Since this approach was first seen it has since been adapted by Blake
and Mouton in the early 1960’s, exploring how managers used task and
relationship behaviours whilst in a workplace. The approach was then placed
into ‘Blake and Mouton’s Managerial Grid’ which has since been named a
leadership grid as new research ideas have claimed it to be more of a
leadership style, rather than a managerial style.

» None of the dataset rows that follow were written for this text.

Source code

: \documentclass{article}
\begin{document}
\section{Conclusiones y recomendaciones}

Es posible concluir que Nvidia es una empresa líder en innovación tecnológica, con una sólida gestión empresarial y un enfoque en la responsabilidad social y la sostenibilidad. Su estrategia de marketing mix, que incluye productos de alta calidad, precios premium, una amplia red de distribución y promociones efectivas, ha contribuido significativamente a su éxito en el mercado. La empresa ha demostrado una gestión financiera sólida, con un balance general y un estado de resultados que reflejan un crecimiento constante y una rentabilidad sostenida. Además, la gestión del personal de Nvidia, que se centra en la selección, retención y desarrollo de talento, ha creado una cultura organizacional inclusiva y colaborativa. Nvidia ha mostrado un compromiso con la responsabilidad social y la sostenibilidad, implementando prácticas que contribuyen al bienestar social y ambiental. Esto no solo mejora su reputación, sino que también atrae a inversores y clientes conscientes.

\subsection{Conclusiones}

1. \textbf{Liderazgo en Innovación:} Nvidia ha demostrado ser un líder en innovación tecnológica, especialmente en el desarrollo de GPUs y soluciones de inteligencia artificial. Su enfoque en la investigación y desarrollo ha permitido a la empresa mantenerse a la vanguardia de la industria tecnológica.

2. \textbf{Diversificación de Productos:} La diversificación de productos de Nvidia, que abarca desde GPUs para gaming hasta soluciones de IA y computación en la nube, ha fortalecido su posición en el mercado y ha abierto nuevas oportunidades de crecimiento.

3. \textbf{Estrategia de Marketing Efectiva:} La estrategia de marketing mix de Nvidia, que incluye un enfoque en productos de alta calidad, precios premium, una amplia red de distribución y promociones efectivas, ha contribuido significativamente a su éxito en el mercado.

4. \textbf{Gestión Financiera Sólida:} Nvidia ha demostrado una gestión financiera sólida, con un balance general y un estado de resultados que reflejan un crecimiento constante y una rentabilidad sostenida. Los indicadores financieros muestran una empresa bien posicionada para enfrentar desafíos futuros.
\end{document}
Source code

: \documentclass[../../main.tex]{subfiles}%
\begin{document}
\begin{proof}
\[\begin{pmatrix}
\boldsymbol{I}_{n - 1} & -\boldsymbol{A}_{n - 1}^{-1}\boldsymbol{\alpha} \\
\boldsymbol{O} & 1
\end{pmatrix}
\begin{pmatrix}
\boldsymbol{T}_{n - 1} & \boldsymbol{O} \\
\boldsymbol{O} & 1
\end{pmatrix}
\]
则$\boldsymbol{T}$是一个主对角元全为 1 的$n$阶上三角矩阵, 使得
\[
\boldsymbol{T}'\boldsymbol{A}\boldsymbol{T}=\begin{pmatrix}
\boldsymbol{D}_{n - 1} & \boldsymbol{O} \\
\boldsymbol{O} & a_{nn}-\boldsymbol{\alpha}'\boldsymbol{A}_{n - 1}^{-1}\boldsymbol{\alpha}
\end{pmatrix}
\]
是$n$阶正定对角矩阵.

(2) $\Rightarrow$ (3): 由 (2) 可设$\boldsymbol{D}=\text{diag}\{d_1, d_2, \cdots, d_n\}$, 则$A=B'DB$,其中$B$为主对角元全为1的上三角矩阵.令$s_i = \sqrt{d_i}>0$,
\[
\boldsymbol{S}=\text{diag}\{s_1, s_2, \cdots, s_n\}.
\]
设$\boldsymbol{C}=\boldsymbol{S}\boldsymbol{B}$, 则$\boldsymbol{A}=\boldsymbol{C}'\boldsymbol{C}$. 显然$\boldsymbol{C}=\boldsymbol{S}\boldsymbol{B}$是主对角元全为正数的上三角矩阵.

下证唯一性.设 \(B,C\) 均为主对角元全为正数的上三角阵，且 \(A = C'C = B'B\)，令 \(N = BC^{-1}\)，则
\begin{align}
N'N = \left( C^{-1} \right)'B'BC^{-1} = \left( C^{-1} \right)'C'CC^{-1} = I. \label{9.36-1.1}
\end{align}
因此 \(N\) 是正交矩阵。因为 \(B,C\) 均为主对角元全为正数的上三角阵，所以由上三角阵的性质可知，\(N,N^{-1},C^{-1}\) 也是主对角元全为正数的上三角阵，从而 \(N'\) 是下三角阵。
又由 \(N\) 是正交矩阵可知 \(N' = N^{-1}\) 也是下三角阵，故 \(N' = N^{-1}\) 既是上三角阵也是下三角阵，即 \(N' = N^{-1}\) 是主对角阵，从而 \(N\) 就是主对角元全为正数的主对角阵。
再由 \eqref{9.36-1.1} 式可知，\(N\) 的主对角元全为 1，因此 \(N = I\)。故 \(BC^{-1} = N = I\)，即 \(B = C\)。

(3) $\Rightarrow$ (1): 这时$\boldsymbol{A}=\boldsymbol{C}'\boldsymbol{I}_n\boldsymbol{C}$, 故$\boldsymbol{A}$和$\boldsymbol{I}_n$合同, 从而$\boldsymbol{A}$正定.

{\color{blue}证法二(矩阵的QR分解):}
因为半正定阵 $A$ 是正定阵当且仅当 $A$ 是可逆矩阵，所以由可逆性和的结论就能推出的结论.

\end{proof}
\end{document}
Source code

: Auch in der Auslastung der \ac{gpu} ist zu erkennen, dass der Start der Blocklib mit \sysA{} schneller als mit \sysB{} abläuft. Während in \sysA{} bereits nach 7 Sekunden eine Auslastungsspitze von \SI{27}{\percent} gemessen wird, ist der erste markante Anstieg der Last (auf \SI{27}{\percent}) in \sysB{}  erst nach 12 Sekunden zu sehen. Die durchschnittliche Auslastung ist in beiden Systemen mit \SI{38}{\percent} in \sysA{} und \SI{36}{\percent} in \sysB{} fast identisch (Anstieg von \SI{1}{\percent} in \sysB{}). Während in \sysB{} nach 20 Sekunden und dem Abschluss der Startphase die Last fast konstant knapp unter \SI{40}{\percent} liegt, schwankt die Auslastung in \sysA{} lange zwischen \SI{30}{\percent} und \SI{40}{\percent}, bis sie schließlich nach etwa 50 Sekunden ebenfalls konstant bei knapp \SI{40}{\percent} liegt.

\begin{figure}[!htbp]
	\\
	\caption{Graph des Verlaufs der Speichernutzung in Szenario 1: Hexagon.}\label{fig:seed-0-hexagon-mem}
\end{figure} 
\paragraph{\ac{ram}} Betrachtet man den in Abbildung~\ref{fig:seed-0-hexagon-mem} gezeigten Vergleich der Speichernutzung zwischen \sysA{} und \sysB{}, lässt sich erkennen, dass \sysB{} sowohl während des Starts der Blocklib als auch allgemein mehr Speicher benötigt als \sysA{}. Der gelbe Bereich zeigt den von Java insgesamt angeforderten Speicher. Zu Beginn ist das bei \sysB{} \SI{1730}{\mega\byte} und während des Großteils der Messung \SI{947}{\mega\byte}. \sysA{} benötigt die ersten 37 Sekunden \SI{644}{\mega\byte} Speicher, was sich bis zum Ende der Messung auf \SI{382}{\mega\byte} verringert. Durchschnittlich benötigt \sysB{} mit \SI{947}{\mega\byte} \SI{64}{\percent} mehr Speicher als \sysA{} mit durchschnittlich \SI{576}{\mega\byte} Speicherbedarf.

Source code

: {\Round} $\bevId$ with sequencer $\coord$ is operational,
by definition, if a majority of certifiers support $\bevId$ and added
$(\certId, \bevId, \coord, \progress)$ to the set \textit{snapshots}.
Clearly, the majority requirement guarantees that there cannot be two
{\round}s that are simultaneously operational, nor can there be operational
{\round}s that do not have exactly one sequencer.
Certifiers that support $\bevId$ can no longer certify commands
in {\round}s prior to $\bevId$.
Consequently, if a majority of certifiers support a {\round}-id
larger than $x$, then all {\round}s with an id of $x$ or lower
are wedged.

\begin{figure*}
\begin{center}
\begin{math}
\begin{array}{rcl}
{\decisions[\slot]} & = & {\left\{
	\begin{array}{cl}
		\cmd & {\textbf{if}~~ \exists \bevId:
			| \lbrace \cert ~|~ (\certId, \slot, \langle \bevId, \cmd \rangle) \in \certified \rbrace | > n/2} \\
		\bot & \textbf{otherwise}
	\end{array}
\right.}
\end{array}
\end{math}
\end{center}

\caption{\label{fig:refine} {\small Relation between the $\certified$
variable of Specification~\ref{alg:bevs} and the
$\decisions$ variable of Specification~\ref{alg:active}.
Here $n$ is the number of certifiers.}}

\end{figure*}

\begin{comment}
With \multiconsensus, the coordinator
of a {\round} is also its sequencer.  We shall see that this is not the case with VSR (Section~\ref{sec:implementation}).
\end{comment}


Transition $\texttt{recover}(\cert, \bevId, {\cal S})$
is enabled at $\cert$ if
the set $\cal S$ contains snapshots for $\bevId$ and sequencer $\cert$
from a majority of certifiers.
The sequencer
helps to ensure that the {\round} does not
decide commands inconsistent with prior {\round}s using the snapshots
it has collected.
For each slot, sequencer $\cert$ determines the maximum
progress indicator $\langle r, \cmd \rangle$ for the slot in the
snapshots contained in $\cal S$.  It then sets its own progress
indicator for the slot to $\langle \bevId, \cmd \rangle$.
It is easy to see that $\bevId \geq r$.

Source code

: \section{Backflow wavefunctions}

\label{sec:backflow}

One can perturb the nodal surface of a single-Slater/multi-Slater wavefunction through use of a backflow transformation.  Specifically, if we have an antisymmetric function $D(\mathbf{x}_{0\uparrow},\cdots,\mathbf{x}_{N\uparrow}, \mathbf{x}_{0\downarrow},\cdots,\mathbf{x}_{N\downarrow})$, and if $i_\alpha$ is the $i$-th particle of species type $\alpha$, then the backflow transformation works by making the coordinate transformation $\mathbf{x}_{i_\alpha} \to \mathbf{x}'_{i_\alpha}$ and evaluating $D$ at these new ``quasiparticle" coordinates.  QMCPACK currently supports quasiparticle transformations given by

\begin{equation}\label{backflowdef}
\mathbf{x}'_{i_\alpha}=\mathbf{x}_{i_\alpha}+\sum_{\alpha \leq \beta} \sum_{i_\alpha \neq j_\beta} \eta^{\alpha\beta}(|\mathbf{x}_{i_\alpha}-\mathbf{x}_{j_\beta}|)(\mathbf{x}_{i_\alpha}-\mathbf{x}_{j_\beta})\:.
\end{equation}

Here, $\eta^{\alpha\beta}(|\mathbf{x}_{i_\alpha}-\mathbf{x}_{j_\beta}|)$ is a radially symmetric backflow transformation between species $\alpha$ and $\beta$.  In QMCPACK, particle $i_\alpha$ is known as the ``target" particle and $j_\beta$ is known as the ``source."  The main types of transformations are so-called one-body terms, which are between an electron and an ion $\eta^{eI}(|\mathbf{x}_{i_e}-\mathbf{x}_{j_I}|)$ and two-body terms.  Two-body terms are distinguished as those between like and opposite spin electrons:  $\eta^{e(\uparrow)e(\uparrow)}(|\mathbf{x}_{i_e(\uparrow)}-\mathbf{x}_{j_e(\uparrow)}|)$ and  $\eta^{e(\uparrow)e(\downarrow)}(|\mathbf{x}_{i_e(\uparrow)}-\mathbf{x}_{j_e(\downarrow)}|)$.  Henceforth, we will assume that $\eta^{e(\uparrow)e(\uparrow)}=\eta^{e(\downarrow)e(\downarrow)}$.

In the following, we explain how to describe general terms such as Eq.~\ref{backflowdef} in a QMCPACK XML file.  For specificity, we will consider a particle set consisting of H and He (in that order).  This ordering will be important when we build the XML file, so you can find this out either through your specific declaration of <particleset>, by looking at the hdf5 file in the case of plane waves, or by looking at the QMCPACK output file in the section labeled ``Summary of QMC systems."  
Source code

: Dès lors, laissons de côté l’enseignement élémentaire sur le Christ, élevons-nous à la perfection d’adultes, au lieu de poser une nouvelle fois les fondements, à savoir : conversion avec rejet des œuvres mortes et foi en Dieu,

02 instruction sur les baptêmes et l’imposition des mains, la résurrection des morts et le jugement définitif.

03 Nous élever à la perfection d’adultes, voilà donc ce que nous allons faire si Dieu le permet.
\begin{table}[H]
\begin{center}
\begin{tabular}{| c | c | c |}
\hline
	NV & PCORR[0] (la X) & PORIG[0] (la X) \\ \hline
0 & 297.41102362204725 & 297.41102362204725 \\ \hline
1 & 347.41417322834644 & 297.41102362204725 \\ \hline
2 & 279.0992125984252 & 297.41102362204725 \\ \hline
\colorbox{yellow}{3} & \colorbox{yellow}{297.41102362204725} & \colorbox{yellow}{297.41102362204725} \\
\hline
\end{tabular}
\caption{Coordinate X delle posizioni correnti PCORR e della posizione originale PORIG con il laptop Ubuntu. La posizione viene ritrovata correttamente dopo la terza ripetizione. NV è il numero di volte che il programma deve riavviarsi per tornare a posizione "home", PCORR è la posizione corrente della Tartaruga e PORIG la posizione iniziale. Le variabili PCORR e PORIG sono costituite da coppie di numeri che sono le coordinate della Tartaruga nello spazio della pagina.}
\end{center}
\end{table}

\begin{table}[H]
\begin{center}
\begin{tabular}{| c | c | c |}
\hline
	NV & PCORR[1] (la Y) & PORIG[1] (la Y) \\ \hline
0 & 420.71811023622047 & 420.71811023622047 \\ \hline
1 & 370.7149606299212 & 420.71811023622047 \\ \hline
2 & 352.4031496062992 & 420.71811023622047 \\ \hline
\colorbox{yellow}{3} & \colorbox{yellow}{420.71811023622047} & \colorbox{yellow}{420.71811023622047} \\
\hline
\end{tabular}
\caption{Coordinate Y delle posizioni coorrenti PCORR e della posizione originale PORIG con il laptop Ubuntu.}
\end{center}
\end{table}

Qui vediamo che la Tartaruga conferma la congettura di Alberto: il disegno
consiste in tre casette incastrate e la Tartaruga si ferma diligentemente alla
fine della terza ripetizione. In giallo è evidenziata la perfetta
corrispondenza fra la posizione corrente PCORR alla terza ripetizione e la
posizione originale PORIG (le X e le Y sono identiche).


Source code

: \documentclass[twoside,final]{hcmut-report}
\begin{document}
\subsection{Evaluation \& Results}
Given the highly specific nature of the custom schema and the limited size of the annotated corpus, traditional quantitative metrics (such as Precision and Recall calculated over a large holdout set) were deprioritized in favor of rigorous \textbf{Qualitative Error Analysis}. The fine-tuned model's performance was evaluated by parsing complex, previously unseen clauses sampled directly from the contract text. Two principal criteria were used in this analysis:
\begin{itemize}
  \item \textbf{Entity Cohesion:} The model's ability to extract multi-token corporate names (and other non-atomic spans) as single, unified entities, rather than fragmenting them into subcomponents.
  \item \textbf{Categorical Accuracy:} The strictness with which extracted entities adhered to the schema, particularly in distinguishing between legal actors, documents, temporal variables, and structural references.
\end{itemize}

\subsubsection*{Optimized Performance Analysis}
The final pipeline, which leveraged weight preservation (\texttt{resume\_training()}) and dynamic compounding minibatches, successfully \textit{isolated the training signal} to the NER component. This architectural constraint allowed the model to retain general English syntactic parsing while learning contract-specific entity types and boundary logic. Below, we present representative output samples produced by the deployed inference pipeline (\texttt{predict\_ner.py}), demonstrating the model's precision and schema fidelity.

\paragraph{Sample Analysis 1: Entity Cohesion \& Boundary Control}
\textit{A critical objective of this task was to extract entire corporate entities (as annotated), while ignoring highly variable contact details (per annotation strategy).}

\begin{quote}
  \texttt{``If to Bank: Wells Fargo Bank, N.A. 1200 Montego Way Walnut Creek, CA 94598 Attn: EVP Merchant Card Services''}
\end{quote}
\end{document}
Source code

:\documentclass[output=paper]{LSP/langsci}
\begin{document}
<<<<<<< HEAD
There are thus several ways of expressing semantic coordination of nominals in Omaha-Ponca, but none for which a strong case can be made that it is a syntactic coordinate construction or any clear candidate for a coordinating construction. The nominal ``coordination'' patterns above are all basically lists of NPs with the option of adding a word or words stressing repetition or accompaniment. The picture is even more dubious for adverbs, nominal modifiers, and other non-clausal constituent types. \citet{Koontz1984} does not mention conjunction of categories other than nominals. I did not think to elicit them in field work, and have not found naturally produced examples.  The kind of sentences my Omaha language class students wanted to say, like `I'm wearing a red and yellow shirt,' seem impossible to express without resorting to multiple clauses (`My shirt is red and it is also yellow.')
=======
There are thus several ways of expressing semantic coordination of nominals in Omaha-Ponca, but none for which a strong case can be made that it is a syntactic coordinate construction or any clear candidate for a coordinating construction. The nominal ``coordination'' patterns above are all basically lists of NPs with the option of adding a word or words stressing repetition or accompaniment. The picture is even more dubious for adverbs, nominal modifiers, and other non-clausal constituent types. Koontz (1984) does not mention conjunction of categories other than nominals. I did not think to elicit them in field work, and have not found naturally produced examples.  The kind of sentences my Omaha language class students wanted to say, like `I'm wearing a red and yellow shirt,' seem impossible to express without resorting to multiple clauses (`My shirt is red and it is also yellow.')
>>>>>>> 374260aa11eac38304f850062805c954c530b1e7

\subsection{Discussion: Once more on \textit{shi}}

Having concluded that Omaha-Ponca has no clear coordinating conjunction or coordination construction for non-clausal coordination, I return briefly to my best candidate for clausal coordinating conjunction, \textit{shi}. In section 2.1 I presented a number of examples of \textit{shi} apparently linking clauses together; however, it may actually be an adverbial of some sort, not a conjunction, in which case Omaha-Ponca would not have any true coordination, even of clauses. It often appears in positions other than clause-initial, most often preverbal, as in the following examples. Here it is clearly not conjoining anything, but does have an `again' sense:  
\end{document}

SOURCE: Northouse, 2016, pg76

 

 

Born
Leader or Developed?

 

Linking back to the trait theory, theorist Thomas
Carlyle strongly believed that having the ability to lead was a natural
instinct you were born with and simply could not develop. Carlyle was the
inspiration to many of the early researches conducted on leadership, which
solely focused on inheritable traits. These included:

Certain
traits produce certain patterns of behavior
These
patterns are consistent across different situations
People
are born with these leadership traits

“The trait
theory of leadership, generally considered the first modern theory of
leadership, became popular during the second half of the twentieth century and,
despite scholarly criticism, has continued to be popular,” explained authors
Shriberg and Shriberg in their 2011 text Practicing Leadership Principles
and Applications. “The theory states that certain innate traits are common
to leaders. Although the identified traits vary, the most common are
intelligence, self-confidence, determination, integrity, and sociability.”